== Problem description ==
Retype every line of the data below, starting with the first and ending with the line that contains "und ESLint/Prettier-Konfiguration hinzufügen.", but leave out the pictures.

== Excerpts from a dataset ==
==========
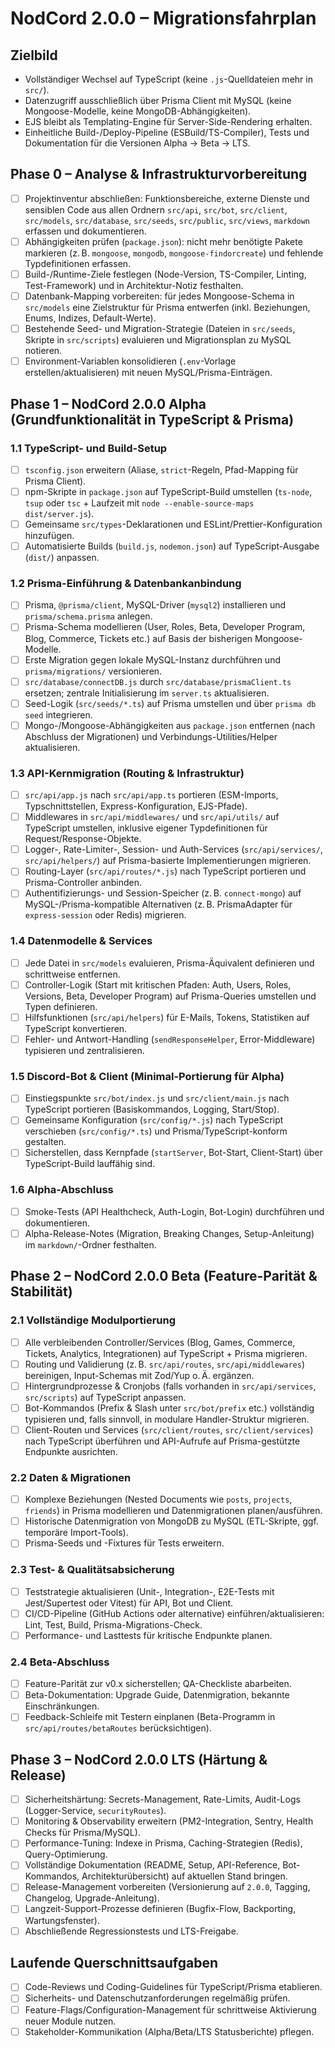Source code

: # NodCord 2.0.0 – Migrationsfahrplan

## Zielbild
- Vollständiger Wechsel auf TypeScript (keine `.js`-Quelldateien mehr in `src/`).
- Datenzugriff ausschließlich über Prisma Client mit MySQL (keine Mongoose-Modelle, keine MongoDB-Abhängigkeiten).
- EJS bleibt als Templating-Engine für Server-Side-Rendering erhalten.
- Einheitliche Build-/Deploy-Pipeline (ESBuild/TS-Compiler), Tests und Dokumentation für die Versionen Alpha → Beta → LTS.

## Phase 0 – Analyse & Infrastrukturvorbereitung
- [ ] Projektinventur abschließen: Funktionsbereiche, externe Dienste und sensiblen Code aus allen Ordnern `src/api`, `src/bot`, `src/client`, `src/models`, `src/database`, `src/seeds`, `src/public`, `src/views`, `markdown` erfassen und dokumentieren.
- [ ] Abhängigkeiten prüfen (`package.json`): nicht mehr benötigte Pakete markieren (z. B. `mongoose`, `mongodb`, `mongoose-findorcreate`) und fehlende Typdefinitionen erfassen.
- [ ] Build-/Runtime-Ziele festlegen (Node-Version, TS-Compiler, Linting, Test-Framework) und in Architektur-Notiz festhalten.
- [ ] Datenbank-Mapping vorbereiten: für jedes Mongoose-Schema in `src/models` eine Zielstruktur für Prisma entwerfen (inkl. Beziehungen, Enums, Indizes, Default-Werte).
- [ ] Bestehende Seed- und Migration-Strategie (Dateien in `src/seeds`, Skripte in `src/scripts`) evaluieren und Migrationsplan zu MySQL notieren.
- [ ] Environment-Variablen konsolidieren (`.env`-Vorlage erstellen/aktualisieren) mit neuen MySQL/Prisma-Einträgen.

## Phase 1 – NodCord 2.0.0 Alpha (Grundfunktionalität in TypeScript & Prisma)
### 1.1 TypeScript- und Build-Setup
- [ ] `tsconfig.json` erweitern (Aliase, `strict`-Regeln, Pfad-Mapping für Prisma Client).
- [ ] npm-Skripte in `package.json` auf TypeScript-Build umstellen (`ts-node`, `tsup` oder `tsc` + Laufzeit mit `node --enable-source-maps dist/server.js`).
- [ ] Gemeinsame `src/types`-Deklarationen und ESLint/Prettier-Konfiguration hinzufügen.
- [ ] Automatisierte Builds (`build.js`, `nodemon.json`) auf TypeScript-Ausgabe (`dist/`) anpassen.

### 1.2 Prisma-Einführung & Datenbankanbindung
- [ ] Prisma, `@prisma/client`, MySQL-Driver (`mysql2`) installieren und `prisma/schema.prisma` anlegen.
- [ ] Prisma-Schema modellieren (User, Roles, Beta, Developer Program, Blog, Commerce, Tickets etc.) auf Basis der bisherigen Mongoose-Modelle.
- [ ] Erste Migration gegen lokale MySQL-Instanz durchführen und `prisma/migrations/` versionieren.
- [ ] `src/database/connectDB.js` durch `src/database/prismaClient.ts` ersetzen; zentrale Initialisierung im `server.ts` aktualisieren.
- [ ] Seed-Logik (`src/seeds/*.ts`) auf Prisma umstellen und über `prisma db seed` integrieren.
- [ ] Mongo-/Mongoose-Abhängigkeiten aus `package.json` entfernen (nach Abschluss der Migrationen) und Verbindungs-Utilities/Helper aktualisieren.

### 1.3 API-Kernmigration (Routing & Infrastruktur)
- [ ] `src/api/app.js` nach `src/api/app.ts` portieren (ESM-Imports, Typschnittstellen, Express-Konfiguration, EJS-Pfade).
- [ ] Middlewares in `src/api/middlewares/` und `src/api/utils/` auf TypeScript umstellen, inklusive eigener Typdefinitionen für Request/Response-Objekte.
- [ ] Logger-, Rate-Limiter-, Session- und Auth-Services (`src/api/services/`, `src/api/helpers/`) auf Prisma-basierte Implementierungen migrieren.
- [ ] Routing-Layer (`src/api/routes/*.js`) nach TypeScript portieren und Prisma-Controller anbinden.
- [ ] Authentifizierungs- und Session-Speicher (z. B. `connect-mongo`) auf MySQL-/Prisma-kompatible Alternativen (z. B. PrismaAdapter für `express-session` oder Redis) migrieren.

### 1.4 Datenmodelle & Services
- [ ] Jede Datei in `src/models` evaluieren, Prisma-Äquivalent definieren und schrittweise entfernen.
- [ ] Controller-Logik (Start mit kritischen Pfaden: Auth, Users, Roles, Versions, Beta, Developer Program) auf Prisma-Queries umstellen und Typen definieren.
- [ ] Hilfsfunktionen (`src/api/helpers`) für E-Mails, Tokens, Statistiken auf TypeScript konvertieren.
- [ ] Fehler- und Antwort-Handling (`sendResponseHelper`, Error-Middleware) typisieren und zentralisieren.

### 1.5 Discord-Bot & Client (Minimal-Portierung für Alpha)
- [ ] Einstiegspunkte `src/bot/index.js` und `src/client/main.js` nach TypeScript portieren (Basiskommandos, Logging, Start/Stop).
- [ ] Gemeinsame Konfiguration (`src/config/*.js`) nach TypeScript verschieben (`src/config/*.ts`) und Prisma/TypeScript-konform gestalten.
- [ ] Sicherstellen, dass Kernpfade (`startServer`, Bot-Start, Client-Start) über TypeScript-Build lauffähig sind.

### 1.6 Alpha-Abschluss
- [ ] Smoke-Tests (API Healthcheck, Auth-Login, Bot-Login) durchführen und dokumentieren.
- [ ] Alpha-Release-Notes (Migration, Breaking Changes, Setup-Anleitung) im `markdown/`-Ordner festhalten.

## Phase 2 – NodCord 2.0.0 Beta (Feature-Parität & Stabilität)
### 2.1 Vollständige Modulportierung
- [ ] Alle verbleibenden Controller/Services (Blog, Games, Commerce, Tickets, Analytics, Integrationen) auf TypeScript + Prisma migrieren.
- [ ] Routing und Validierung (z. B. `src/api/routes`, `src/api/middlewares`) bereinigen, Input-Schemas mit Zod/Yup o. Ä. ergänzen.
- [ ] Hintergrundprozesse & Cronjobs (falls vorhanden in `src/api/services`, `src/scripts`) auf TypeScript anpassen.
- [ ] Bot-Kommandos (Prefix & Slash unter `src/bot/prefix` etc.) vollständig typisieren und, falls sinnvoll, in modulare Handler-Struktur migrieren.
- [ ] Client-Routen und Services (`src/client/routes`, `src/client/services`) nach TypeScript überführen und API-Aufrufe auf Prisma-gestützte Endpunkte ausrichten.

### 2.2 Daten & Migrationen
- [ ] Komplexe Beziehungen (Nested Documents wie `posts`, `projects`, `friends`) in Prisma modellieren und Datenmigrationen planen/ausführen.
- [ ] Historische Datenmigration von MongoDB zu MySQL (ETL-Skripte, ggf. temporäre Import-Tools).
- [ ] Prisma-Seeds und -Fixtures für Tests erweitern.

### 2.3 Test- & Qualitätsabsicherung
- [ ] Teststrategie aktualisieren (Unit-, Integration-, E2E-Tests mit Jest/Supertest oder Vitest) für API, Bot und Client.
- [ ] CI/CD-Pipeline (GitHub Actions oder alternative) einführen/aktualisieren: Lint, Test, Build, Prisma-Migrations-Check.
- [ ] Performance- und Lasttests für kritische Endpunkte planen.

### 2.4 Beta-Abschluss
- [ ] Feature-Parität zur v0.x sicherstellen; QA-Checkliste abarbeiten.
- [ ] Beta-Dokumentation: Upgrade Guide, Datenmigration, bekannte Einschränkungen.
- [ ] Feedback-Schleife mit Testern einplanen (Beta-Programm in `src/api/routes/betaRoutes` berücksichtigen).

## Phase 3 – NodCord 2.0.0 LTS (Härtung & Release)
- [ ] Sicherheitshärtung: Secrets-Management, Rate-Limits, Audit-Logs (Logger-Service, `securityRoutes`).
- [ ] Monitoring & Observability erweitern (PM2-Integration, Sentry, Health Checks für Prisma/MySQL).
- [ ] Performance-Tuning: Indexe in Prisma, Caching-Strategien (Redis), Query-Optimierung.
- [ ] Vollständige Dokumentation (README, Setup, API-Reference, Bot-Kommandos, Architekturübersicht) auf aktuellen Stand bringen.
- [ ] Release-Management vorbereiten (Versionierung auf `2.0.0`, Tagging, Changelog, Upgrade-Anleitung).
- [ ] Langzeit-Support-Prozesse definieren (Bugfix-Flow, Backporting, Wartungsfenster).
- [ ] Abschließende Regressionstests und LTS-Freigabe.

## Laufende Querschnittsaufgaben
- [ ] Code-Reviews und Coding-Guidelines für TypeScript/Prisma etablieren.
- [ ] Sicherheits- und Datenschutzanforderungen regelmäßig prüfen.
- [ ] Feature-Flags/Configuration-Management für schrittweise Aktivierung neuer Module nutzen.
- [ ] Stakeholder-Kommunikation (Alpha/Beta/LTS Statusberichte) pflegen.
==========
== Task response ==
Source code

: # NodCord 2.0.0 – Migrationsfahrplan

## Zielbild
- Vollständiger Wechsel auf TypeScript (keine `.js`-Quelldateien mehr in `src/`).
- Datenzugriff ausschließlich über Prisma Client mit MySQL (keine Mongoose-Modelle, keine MongoDB-Abhängigkeiten).
- EJS bleibt als Templating-Engine für Server-Side-Rendering erhalten.
- Einheitliche Build-/Deploy-Pipeline (ESBuild/TS-Compiler), Tests und Dokumentation für die Versionen Alpha → Beta → LTS.

## Phase 0 – Analyse & Infrastrukturvorbereitung
- [ ] Projektinventur abschließen: Funktionsbereiche, externe Dienste und sensiblen Code aus allen Ordnern `src/api`, `src/bot`, `src/client`, `src/models`, `src/database`, `src/seeds`, `src/public`, `src/views`, `markdown` erfassen und dokumentieren.
- [ ] Abhängigkeiten prüfen (`package.json`): nicht mehr benötigte Pakete markieren (z. B. `mongoose`, `mongodb`, `mongoose-findorcreate`) und fehlende Typdefinitionen erfassen.
- [ ] Build-/Runtime-Ziele festlegen (Node-Version, TS-Compiler, Linting, Test-Framework) und in Architektur-Notiz festhalten.
- [ ] Datenbank-Mapping vorbereiten: für jedes Mongoose-Schema in `src/models` eine Zielstruktur für Prisma entwerfen (inkl. Beziehungen, Enums, Indizes, Default-Werte).
- [ ] Bestehende Seed- und Migration-Strategie (Dateien in `src/seeds`, Skripte in `src/scripts`) evaluieren und Migrationsplan zu MySQL notieren.
- [ ] Environment-Variablen konsolidieren (`.env`-Vorlage erstellen/aktualisieren) mit neuen MySQL/Prisma-Einträgen.

## Phase 1 – NodCord 2.0.0 Alpha (Grundfunktionalität in TypeScript & Prisma)
### 1.1 TypeScript- und Build-Setup
- [ ] `tsconfig.json` erweitern (Aliase, `strict`-Regeln, Pfad-Mapping für Prisma Client).
- [ ] npm-Skripte in `package.json` auf TypeScript-Build umstellen (`ts-node`, `tsup` oder `tsc` + Laufzeit mit `node --enable-source-maps dist/server.js`).
- [ ] Gemeinsame `src/types`-Deklarationen und ESLint/Prettier-Konfiguration hinzufügen.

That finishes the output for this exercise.